- WHAT YOU HAVE TO DO -
Return a copy of every line in the records that includes the word "thinks".

Segment Start: INFORMATION SHOWN

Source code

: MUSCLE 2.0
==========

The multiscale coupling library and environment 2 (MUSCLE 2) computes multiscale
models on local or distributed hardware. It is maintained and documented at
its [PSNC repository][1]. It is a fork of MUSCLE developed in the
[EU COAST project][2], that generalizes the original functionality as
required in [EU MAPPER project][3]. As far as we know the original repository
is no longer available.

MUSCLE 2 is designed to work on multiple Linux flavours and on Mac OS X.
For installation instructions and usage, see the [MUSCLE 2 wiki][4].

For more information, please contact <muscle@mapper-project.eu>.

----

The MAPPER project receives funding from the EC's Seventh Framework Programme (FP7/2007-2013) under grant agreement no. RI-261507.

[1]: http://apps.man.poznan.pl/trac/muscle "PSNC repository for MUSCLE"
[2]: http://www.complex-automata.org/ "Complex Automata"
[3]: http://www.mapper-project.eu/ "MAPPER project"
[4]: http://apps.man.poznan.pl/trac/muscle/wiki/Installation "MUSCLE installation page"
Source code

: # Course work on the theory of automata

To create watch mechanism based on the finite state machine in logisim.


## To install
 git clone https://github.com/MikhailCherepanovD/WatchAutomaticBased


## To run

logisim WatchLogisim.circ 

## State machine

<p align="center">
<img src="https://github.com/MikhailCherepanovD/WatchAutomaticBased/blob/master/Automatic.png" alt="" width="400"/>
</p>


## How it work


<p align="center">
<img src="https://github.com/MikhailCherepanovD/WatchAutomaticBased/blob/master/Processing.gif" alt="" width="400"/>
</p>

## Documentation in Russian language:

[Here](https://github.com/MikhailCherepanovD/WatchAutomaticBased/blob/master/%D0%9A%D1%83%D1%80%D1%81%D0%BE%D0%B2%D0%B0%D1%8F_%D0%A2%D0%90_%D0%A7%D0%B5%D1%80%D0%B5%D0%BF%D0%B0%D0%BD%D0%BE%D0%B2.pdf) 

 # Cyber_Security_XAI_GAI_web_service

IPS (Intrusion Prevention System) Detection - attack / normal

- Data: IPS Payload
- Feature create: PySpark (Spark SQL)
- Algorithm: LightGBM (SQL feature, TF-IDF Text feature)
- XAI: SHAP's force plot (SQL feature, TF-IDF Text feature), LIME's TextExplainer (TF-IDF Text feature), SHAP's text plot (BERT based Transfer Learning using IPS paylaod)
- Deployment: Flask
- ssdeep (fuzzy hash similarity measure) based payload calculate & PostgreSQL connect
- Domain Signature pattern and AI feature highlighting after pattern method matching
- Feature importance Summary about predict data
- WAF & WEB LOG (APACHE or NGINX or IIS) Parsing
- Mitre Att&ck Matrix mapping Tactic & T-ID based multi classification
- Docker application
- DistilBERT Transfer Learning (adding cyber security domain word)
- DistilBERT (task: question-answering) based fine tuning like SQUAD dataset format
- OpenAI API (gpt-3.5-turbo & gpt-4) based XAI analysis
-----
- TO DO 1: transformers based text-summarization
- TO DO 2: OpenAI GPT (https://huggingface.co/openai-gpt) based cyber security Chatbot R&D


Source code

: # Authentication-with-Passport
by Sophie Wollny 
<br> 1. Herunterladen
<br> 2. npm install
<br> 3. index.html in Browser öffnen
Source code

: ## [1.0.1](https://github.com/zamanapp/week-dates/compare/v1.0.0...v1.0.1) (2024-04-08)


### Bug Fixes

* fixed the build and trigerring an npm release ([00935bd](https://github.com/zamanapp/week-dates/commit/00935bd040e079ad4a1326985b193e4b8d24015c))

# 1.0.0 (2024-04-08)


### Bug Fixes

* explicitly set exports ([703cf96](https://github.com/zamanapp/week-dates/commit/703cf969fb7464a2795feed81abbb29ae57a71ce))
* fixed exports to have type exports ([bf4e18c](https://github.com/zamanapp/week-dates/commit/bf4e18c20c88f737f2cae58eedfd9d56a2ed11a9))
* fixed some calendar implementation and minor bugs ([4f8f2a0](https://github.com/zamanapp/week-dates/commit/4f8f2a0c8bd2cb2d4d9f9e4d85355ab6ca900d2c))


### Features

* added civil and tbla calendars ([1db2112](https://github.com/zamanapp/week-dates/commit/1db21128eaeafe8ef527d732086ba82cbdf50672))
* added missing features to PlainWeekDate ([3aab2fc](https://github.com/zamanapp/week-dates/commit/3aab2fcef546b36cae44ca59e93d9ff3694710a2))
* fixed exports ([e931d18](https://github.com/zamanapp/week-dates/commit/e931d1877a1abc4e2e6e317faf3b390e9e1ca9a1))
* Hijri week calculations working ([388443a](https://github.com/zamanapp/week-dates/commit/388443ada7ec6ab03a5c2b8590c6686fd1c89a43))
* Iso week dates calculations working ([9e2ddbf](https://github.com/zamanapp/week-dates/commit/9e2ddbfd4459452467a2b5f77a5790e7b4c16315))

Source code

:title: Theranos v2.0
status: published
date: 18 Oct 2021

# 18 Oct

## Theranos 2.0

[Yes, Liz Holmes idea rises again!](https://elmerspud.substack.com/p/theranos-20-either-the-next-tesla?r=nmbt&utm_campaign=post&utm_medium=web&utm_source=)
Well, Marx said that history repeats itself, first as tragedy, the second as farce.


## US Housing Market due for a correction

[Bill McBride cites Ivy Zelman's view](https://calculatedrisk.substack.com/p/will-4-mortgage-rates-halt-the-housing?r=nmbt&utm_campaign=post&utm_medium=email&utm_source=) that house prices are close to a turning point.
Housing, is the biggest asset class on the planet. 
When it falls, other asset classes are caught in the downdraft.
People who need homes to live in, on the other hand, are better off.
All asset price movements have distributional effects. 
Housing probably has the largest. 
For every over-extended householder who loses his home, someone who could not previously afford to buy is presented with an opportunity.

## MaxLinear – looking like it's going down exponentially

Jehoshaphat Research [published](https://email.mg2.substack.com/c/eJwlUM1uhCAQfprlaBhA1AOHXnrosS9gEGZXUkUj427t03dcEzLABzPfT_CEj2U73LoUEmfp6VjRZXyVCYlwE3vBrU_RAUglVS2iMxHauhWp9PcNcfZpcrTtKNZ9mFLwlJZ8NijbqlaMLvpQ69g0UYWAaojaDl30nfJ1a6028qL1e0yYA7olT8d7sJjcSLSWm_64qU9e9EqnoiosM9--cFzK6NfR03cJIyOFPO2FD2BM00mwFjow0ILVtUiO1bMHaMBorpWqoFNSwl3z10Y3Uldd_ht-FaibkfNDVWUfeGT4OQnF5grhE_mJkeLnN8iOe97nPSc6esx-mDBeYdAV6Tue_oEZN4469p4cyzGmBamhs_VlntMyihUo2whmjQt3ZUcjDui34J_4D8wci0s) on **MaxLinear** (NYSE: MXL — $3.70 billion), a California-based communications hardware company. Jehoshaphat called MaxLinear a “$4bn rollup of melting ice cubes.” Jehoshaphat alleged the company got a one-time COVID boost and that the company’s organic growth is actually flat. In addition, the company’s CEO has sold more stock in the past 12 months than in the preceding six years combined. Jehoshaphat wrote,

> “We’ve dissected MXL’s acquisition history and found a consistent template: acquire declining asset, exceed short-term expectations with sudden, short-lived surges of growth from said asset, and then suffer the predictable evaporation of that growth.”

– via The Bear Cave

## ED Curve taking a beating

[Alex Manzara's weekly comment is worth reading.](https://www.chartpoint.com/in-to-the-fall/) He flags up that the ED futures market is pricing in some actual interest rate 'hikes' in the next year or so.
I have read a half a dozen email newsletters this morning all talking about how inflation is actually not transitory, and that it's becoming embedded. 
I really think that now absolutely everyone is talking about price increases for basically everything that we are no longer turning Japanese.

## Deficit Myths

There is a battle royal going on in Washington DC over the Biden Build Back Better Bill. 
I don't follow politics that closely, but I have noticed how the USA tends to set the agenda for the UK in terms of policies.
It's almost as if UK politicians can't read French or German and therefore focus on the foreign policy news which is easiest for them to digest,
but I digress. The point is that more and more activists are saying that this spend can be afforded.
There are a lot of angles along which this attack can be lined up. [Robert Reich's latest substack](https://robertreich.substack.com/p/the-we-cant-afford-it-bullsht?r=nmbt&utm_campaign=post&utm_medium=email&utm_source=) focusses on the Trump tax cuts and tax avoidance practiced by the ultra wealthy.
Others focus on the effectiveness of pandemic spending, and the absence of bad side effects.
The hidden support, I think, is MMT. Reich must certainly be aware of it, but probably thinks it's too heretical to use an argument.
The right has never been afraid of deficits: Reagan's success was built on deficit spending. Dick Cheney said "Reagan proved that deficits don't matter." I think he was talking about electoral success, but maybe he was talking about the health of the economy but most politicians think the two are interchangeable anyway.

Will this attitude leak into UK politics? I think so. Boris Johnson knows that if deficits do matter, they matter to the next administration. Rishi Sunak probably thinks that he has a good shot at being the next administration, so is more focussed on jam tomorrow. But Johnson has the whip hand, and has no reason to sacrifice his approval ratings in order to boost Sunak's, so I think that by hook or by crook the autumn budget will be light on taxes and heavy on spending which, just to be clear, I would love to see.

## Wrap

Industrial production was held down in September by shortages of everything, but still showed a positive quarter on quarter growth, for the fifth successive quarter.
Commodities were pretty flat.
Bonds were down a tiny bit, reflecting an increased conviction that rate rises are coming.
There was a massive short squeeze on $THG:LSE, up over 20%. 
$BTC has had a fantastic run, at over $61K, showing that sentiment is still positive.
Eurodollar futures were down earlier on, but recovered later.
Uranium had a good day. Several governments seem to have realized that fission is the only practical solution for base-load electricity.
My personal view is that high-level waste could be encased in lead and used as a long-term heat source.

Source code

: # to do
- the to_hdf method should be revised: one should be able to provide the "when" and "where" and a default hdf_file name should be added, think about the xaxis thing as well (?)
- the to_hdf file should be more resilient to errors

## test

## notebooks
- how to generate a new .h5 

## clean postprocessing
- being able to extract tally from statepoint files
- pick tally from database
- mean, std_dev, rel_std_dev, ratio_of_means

Segment End: INFORMATION SHOWN

- ANSWER BOX -
The hidden support, I think, is MMT. Reich must certainly be aware of it, but probably thinks it's too heretical to use an argument.
Will this attitude leak into UK politics? I think so. Boris Johnson knows that if deficits do matter, they matter to the next administration. Rishi Sunak probably thinks that he has a good shot at being the next administration, so is more focussed on jam tomorrow. But Johnson has the whip hand, and has no reason to sacrifice his approval ratings in order to boost Sunak's, so I think that by hook or by crook the autumn budget will be light on taxes and heavy on spending which, just to be clear, I would love to see.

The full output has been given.